O acidente aconteceu em 13 setembro de 1987 e está prestes a completar 39 anos. Sua aprovação foi considerada pelos parlamentares como um símbolo de extrema importância devido a importância social e histórica da criação de um monumento para relembrar os goianienses do maior acidente radiológico fora de uma usina nuclear.
O acidente radiológico aconteceu após o manuseio indevido de um aparelho de radioterapia abandonado, onde funcionava o Instituto Goiano de Radioterapia. O evento com o Césio-137 atingiu direta e indiretamente mais de mil pessoas e quatro vítimas faleceram após o contato direto com uma cápsula de 19 gramas da substância em um ferro-velho, que funcionava na região Central da Capital.
Conforme o autor da lei, o vereador Lucas Kitão, a criação deste Memorial e Museu Césio-137 foi sugerida pelo parlamentar para a preservação da história e conscientização da população goianiense e trazer ainda mais valor simbólico ao maior acidente radiológico da história, fora de uma usina nuclear.
Kitão acrescenta ainda que vai trabalhar para a implementação deste espaço o mais rápido possível, porque será um meio importante de reconhecer o trabalho dos profissionais que vivenciaram o acidente, lembrar as vítimas e sintetizar, em um espaço próprio, um motivo justo e histórico para que sejam feitas homenagens às vítimas, além de valorizar a história da Capital.
Onde será o Memorial e Museu do Césio?
Conforme a lei aprovada, a Capital vai criar um espaço a ser definido pelo Paço Municipal, para preservar a memória e reconhecer a história do acidente radiológico. O vereador não indicou um espaço para viabilizar a implementação do Memorial e Museu, mas não esconde o desejo de que seja implementado na Região do Centro, onde aconteceu o acidente.
Segundo o autor, este espaço deverá contar com área de convivência e terá como objetivo homenagear as vítimas, preservar a memória histórica e seu impacto social, além de servir como um espaço cultural e educativo para escolas, universidades e visitantes.

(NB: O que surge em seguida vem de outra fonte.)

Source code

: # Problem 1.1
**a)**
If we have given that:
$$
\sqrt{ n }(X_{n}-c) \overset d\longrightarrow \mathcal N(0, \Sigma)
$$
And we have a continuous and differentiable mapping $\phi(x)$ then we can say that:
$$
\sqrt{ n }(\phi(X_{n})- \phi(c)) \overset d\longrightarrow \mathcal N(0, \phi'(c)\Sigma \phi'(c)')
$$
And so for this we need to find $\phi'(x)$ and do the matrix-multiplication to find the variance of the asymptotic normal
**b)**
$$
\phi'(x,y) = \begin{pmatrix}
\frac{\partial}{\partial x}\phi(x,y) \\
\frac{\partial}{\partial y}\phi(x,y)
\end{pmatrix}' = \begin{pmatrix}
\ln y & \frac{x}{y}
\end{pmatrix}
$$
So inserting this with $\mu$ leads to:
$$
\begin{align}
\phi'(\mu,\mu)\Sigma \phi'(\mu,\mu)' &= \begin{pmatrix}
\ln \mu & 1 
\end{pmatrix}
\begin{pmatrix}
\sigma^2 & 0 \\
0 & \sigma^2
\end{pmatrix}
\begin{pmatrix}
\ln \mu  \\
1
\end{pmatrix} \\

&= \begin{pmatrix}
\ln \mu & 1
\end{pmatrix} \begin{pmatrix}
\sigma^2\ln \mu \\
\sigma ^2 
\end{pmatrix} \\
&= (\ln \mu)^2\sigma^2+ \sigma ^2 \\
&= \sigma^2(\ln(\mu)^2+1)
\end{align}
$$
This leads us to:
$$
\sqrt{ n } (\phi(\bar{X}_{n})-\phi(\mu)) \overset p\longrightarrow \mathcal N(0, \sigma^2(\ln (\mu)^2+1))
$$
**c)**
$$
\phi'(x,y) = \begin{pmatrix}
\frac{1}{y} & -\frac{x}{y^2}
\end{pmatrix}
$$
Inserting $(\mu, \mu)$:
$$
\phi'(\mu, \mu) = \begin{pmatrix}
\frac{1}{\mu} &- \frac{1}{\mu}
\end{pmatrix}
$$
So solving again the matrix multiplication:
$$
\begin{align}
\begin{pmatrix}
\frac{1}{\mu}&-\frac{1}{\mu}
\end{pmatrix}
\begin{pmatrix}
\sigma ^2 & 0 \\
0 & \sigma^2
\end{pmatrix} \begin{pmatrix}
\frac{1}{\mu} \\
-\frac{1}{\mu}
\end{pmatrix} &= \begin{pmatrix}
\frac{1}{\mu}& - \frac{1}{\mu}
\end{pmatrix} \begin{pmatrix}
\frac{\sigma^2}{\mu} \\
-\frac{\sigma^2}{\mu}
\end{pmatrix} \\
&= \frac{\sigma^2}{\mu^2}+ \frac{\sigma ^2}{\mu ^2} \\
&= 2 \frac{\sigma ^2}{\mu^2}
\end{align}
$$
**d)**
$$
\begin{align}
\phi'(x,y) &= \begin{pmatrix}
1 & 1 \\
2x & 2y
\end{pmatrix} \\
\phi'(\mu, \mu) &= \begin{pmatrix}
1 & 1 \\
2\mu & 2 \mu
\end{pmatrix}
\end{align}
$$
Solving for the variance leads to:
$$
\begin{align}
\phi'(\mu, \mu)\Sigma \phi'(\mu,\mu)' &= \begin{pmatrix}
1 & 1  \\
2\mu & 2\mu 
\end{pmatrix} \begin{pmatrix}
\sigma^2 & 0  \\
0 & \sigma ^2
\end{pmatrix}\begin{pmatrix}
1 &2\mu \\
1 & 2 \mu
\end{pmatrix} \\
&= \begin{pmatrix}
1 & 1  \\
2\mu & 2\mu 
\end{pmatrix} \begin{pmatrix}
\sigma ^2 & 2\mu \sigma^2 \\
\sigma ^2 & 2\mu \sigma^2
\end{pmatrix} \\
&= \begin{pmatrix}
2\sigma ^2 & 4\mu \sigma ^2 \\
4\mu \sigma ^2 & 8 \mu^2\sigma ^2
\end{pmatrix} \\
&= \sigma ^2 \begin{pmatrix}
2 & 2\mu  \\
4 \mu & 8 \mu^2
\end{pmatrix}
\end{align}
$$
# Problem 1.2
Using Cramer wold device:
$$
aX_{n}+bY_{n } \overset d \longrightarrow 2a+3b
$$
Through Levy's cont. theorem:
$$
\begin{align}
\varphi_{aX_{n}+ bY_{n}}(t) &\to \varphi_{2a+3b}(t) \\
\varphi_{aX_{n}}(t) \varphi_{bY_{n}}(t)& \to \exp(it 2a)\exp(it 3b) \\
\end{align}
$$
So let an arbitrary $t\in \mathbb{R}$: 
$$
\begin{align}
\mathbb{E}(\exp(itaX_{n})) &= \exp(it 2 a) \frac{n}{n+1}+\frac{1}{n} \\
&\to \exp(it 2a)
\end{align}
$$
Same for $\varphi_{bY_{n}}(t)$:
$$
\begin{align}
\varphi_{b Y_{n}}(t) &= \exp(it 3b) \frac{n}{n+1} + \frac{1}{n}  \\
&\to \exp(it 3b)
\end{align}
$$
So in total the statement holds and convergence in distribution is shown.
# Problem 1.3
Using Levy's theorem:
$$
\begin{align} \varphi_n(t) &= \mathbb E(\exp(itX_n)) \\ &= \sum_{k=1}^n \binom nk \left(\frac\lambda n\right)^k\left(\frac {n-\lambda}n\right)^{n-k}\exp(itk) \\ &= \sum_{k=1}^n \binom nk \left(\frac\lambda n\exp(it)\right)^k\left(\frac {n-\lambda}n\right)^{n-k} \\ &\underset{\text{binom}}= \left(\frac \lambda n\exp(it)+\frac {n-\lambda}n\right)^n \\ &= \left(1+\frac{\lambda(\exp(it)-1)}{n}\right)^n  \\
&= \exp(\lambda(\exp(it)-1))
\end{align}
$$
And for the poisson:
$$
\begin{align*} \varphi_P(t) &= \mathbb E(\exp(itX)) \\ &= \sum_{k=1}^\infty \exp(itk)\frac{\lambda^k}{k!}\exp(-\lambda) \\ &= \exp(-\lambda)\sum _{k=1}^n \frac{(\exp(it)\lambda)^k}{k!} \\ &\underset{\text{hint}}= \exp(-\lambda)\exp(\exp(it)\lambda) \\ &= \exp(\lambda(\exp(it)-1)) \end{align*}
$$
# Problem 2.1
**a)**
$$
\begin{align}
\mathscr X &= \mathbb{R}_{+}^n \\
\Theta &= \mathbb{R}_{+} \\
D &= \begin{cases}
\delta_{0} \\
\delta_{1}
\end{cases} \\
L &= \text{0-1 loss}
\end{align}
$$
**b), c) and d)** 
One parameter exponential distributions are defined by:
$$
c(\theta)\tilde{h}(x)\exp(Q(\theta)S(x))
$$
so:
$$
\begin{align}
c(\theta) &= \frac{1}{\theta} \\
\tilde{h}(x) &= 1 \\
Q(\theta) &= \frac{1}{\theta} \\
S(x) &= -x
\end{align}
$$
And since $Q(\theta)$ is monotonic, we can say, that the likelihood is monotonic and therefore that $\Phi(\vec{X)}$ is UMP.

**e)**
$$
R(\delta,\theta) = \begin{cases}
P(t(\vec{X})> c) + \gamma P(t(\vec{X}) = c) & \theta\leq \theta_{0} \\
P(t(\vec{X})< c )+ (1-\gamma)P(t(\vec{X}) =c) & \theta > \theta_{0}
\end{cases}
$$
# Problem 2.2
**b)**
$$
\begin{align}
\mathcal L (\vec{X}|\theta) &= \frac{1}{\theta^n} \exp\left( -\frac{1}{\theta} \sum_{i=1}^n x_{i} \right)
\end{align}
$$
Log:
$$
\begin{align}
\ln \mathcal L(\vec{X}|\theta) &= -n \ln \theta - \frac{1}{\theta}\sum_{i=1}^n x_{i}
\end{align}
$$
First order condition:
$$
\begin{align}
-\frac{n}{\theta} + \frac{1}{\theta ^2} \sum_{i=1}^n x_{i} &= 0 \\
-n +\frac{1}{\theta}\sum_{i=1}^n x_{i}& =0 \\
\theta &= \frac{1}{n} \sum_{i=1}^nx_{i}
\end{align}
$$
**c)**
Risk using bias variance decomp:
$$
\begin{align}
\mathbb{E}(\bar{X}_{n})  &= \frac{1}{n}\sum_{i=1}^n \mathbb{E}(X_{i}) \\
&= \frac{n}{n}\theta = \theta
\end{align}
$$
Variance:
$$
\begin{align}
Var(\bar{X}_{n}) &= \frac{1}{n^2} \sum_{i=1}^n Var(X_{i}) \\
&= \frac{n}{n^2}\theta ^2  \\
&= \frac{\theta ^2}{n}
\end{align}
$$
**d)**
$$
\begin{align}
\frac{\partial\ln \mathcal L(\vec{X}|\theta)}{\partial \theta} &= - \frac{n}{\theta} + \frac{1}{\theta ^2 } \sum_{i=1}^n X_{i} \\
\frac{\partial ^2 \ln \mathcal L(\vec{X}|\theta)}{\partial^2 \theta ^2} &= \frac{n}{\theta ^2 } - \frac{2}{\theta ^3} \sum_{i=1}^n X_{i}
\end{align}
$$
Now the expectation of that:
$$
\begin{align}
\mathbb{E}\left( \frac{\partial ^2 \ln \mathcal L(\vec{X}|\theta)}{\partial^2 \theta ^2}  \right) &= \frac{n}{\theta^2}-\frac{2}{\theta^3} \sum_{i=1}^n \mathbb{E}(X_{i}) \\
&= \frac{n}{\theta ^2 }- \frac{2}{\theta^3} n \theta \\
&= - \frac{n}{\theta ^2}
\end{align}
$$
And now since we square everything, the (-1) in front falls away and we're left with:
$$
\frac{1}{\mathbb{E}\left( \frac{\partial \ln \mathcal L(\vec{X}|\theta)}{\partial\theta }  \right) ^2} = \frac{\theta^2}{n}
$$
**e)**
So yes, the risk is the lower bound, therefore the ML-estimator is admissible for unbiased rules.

“Nossa ideia é ter um local em Goiânia, assim como existe em Nova York, nos Estados Unidos, no Museu e Memorial do World Trade Center. O local preserva a história e a memória das vítimas do atentado de 11 de setembro de 2001. É importante termos esse mesmo espaço aqui, na Capital, e preservamos ainda mais o Centro de Ciências Nucleares”, explicou.
Preservação histórica
O autor revela que sua iniciativa antecedeu o sucesso da série “Emergência Radioativa”, da Netflix, que abordou o episódio radiológico, mas teve praticamente todas as gravações realizadas no estado de São Paulo, não dando o reconhecimento à capital goiana.
Kitão valorizou a sanção da instituição do Memorial e Museu e reiterou que a criação deste espaço é justamente para dar esse reconhecimento ao evento histórico, com uma área, um local de exposição e espaço de homenagem e preservação histórica deste evento.
“A cidade de Goiânia tem em sua linha do tempo o maior acidente radiológico do mundo fora de uma usina nuclear. Está em nossa história e deixou um legado de dor, estigmatização e desinformação, mas também revelou a solidariedade de profissionais de saúde, bombeiros, militares e cidadãos que atuaram heroicamente no socorro às vítimas”, pontuou.